Reproduce this listing from its first line through the line with "- (2023-10-31) 회계전문가", inclusive, leaving out all that follows.

→ RECORDS FOR THIS TASK:
····················
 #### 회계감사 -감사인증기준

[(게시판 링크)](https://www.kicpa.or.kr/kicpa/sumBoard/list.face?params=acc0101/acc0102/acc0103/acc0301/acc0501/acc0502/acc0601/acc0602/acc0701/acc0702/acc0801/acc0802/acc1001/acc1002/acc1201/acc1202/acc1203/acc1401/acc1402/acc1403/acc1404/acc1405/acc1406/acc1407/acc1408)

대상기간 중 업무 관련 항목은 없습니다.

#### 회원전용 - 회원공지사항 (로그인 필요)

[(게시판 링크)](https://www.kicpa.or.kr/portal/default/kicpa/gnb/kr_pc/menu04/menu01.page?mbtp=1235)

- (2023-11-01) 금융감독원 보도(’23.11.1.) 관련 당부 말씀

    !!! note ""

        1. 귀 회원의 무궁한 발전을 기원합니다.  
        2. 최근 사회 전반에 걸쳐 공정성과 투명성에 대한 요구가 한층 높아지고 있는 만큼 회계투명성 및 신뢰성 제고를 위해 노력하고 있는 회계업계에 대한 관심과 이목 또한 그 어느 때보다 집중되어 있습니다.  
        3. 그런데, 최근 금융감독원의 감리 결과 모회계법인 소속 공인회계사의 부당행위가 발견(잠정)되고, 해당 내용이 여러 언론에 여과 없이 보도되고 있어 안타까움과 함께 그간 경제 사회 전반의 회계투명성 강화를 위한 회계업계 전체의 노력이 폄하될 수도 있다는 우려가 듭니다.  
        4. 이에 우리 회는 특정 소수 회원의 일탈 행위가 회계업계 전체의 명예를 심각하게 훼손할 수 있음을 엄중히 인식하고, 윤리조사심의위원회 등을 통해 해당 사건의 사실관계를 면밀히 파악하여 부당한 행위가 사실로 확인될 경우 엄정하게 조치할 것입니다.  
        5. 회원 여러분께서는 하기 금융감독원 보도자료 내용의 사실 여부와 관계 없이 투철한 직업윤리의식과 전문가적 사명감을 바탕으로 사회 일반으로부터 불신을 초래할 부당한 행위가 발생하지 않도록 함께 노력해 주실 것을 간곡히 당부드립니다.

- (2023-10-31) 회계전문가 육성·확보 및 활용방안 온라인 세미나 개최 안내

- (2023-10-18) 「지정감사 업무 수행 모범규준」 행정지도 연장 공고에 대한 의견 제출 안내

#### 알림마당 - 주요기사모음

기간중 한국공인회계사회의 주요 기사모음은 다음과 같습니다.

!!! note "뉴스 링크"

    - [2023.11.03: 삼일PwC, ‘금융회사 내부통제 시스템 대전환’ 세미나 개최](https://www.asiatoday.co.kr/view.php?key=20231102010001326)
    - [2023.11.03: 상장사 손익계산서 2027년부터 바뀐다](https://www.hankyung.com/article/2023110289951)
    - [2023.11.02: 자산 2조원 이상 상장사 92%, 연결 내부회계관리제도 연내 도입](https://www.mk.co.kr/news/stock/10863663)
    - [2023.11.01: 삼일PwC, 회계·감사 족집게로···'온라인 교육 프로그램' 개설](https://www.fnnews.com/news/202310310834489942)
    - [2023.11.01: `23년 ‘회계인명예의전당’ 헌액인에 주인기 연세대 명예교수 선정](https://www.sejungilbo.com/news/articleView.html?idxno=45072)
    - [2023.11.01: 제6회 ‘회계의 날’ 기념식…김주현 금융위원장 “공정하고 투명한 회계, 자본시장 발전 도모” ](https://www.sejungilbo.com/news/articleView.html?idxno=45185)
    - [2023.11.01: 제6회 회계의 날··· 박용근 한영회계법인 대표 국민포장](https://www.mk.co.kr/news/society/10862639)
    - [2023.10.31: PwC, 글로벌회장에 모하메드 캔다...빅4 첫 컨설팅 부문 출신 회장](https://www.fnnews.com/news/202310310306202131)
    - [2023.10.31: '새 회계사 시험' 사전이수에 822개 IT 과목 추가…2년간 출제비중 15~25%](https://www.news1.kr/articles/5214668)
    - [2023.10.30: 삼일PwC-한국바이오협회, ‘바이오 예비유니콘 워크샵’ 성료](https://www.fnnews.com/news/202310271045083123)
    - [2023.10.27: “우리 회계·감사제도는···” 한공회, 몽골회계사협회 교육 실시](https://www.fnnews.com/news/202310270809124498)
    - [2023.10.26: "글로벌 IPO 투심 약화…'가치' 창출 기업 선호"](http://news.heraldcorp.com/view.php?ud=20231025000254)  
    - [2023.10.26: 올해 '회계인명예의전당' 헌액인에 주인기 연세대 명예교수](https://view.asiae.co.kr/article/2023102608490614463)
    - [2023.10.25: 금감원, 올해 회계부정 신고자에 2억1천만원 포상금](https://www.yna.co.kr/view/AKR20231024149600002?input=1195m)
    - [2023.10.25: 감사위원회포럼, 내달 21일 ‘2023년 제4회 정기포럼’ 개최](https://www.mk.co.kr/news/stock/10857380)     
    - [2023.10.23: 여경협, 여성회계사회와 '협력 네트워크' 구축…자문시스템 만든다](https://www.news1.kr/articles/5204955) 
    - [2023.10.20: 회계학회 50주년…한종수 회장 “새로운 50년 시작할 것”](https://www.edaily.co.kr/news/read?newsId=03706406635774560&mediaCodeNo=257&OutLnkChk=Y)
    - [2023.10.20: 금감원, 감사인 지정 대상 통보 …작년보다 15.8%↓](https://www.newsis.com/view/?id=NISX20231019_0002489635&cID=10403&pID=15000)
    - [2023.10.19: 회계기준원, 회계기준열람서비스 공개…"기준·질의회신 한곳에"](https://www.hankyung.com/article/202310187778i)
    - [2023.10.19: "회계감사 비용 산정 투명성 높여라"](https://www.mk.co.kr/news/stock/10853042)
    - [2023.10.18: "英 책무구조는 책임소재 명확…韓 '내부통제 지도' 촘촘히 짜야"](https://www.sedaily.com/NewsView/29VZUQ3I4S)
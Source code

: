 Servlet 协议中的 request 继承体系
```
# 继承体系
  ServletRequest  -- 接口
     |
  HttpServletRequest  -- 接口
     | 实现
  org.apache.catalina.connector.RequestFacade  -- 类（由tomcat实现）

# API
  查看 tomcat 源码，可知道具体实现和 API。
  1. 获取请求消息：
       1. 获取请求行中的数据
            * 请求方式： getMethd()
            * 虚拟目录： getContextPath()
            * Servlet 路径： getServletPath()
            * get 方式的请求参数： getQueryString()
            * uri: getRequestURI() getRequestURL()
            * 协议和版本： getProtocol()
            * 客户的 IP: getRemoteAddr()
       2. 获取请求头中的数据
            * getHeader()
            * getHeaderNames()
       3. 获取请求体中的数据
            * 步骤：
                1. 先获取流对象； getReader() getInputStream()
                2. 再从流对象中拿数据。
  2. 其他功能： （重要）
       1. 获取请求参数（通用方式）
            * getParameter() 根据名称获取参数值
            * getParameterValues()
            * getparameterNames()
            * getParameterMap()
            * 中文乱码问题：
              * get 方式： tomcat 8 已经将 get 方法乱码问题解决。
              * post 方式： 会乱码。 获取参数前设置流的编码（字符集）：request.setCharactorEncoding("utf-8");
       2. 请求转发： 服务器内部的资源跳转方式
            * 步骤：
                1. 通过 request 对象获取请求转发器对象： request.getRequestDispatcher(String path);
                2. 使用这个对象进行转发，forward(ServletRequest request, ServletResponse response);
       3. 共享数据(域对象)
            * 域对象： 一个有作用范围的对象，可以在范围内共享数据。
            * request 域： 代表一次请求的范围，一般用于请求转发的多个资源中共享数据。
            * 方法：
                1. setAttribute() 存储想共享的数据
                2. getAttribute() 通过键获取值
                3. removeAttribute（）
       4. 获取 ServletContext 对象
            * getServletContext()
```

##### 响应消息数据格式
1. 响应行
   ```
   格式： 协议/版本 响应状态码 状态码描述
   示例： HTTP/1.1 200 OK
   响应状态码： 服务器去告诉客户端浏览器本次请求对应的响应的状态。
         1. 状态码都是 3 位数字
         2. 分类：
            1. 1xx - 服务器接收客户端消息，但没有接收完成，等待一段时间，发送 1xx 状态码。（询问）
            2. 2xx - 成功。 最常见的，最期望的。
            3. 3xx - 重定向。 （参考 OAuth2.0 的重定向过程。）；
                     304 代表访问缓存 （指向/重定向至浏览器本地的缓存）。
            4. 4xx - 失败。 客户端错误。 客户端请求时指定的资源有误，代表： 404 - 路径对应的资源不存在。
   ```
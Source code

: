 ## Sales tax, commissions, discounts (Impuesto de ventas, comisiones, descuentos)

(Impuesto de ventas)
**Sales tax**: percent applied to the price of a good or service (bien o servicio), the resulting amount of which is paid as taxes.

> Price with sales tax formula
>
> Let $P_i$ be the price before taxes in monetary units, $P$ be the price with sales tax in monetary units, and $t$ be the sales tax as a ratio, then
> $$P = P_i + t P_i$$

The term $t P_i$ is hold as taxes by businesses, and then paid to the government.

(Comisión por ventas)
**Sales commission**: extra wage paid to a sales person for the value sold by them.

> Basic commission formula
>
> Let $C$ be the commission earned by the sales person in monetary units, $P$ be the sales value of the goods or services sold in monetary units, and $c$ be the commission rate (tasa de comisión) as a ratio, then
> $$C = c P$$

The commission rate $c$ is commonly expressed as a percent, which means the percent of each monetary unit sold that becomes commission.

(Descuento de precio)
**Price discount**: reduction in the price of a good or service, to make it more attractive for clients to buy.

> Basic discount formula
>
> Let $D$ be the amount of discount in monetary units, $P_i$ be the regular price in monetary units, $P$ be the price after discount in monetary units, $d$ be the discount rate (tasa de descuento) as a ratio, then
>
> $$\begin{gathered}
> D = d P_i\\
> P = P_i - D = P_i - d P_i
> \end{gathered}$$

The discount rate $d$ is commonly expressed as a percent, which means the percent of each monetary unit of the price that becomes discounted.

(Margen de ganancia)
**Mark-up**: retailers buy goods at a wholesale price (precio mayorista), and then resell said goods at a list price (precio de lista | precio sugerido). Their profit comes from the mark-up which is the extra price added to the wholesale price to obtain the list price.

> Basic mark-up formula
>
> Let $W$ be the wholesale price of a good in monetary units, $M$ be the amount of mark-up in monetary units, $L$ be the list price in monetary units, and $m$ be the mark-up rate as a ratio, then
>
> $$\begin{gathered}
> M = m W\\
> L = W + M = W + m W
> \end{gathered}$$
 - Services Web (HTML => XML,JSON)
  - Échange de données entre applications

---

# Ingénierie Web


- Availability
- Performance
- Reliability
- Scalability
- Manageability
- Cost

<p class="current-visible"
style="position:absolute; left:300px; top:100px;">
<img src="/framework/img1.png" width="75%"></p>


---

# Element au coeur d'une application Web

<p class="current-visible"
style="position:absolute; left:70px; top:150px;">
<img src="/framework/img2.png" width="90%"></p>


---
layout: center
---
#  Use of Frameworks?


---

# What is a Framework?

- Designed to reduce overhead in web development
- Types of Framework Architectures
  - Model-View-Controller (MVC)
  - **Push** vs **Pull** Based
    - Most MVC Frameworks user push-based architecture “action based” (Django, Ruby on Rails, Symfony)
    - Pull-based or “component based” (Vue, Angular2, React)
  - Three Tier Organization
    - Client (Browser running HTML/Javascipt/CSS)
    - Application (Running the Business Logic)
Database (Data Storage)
····················
→ YOUR SOLUTION:
 #### 회계감사 -감사인증기준

[(게시판 링크)](https://www.kicpa.or.kr/kicpa/sumBoard/list.face?params=acc0101/acc0102/acc0103/acc0301/acc0501/acc0502/acc0601/acc0602/acc0701/acc0702/acc0801/acc0802/acc1001/acc1002/acc1201/acc1202/acc1203/acc1401/acc1402/acc1403/acc1404/acc1405/acc1406/acc1407/acc1408)

대상기간 중 업무 관련 항목은 없습니다.

#### 회원전용 - 회원공지사항 (로그인 필요)

[(게시판 링크)](https://www.kicpa.or.kr/portal/default/kicpa/gnb/kr_pc/menu04/menu01.page?mbtp=1235)

- (2023-11-01) 금융감독원 보도(’23.11.1.) 관련 당부 말씀

    !!! note ""

        1. 귀 회원의 무궁한 발전을 기원합니다.  
        2. 최근 사회 전반에 걸쳐 공정성과 투명성에 대한 요구가 한층 높아지고 있는 만큼 회계투명성 및 신뢰성 제고를 위해 노력하고 있는 회계업계에 대한 관심과 이목 또한 그 어느 때보다 집중되어 있습니다.  
        3. 그런데, 최근 금융감독원의 감리 결과 모회계법인 소속 공인회계사의 부당행위가 발견(잠정)되고, 해당 내용이 여러 언론에 여과 없이 보도되고 있어 안타까움과 함께 그간 경제 사회 전반의 회계투명성 강화를 위한 회계업계 전체의 노력이 폄하될 수도 있다는 우려가 듭니다.  
        4. 이에 우리 회는 특정 소수 회원의 일탈 행위가 회계업계 전체의 명예를 심각하게 훼손할 수 있음을 엄중히 인식하고, 윤리조사심의위원회 등을 통해 해당 사건의 사실관계를 면밀히 파악하여 부당한 행위가 사실로 확인될 경우 엄정하게 조치할 것입니다.  
        5. 회원 여러분께서는 하기 금융감독원 보도자료 내용의 사실 여부와 관계 없이 투철한 직업윤리의식과 전문가적 사명감을 바탕으로 사회 일반으로부터 불신을 초래할 부당한 행위가 발생하지 않도록 함께 노력해 주실 것을 간곡히 당부드립니다.

- (2023-10-31) 회계전문가 육성·확보 및 활용방안 온라인 세미나 개최 안내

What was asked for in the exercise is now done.